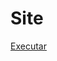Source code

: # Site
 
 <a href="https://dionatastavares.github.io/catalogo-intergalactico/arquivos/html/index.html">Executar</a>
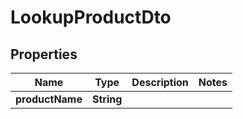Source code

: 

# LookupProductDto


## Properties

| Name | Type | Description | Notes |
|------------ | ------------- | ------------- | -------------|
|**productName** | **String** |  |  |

--

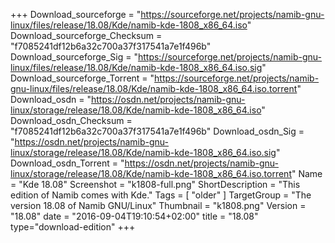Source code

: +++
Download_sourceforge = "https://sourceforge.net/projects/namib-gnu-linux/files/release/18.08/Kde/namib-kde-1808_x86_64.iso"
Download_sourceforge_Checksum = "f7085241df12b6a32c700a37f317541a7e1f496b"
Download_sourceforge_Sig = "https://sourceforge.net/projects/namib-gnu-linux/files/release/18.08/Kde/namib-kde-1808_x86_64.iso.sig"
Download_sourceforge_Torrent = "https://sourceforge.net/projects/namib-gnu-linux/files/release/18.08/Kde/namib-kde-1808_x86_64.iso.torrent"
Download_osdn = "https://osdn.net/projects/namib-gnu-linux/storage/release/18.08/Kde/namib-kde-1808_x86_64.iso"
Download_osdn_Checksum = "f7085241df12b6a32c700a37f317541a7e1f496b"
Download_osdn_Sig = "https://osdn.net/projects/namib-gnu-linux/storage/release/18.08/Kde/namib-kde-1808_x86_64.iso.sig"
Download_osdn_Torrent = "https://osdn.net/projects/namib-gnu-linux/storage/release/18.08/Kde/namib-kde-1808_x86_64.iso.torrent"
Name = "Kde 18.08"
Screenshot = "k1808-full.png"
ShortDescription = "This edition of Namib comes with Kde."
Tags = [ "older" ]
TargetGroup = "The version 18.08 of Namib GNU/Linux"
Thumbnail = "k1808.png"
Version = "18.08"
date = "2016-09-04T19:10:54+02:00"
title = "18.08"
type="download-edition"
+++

==

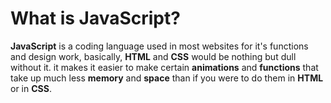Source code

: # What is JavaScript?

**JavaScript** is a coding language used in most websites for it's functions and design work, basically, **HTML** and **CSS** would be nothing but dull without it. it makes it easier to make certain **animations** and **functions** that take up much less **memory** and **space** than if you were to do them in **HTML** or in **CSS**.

EXERCISE GOAL: Only the lines above that include the word "JavaScript" belong in the answer; copy each one.

RESULT OF THIS TASK:
: # What is JavaScript?
**JavaScript** is a coding language used in most websites for it's functions and design work, basically, **HTML** and **CSS** would be nothing but dull without it. it makes it easier to make certain **animations** and **functions** that take up much less **memory** and **space** than if you were to do them in **HTML** or in **CSS**.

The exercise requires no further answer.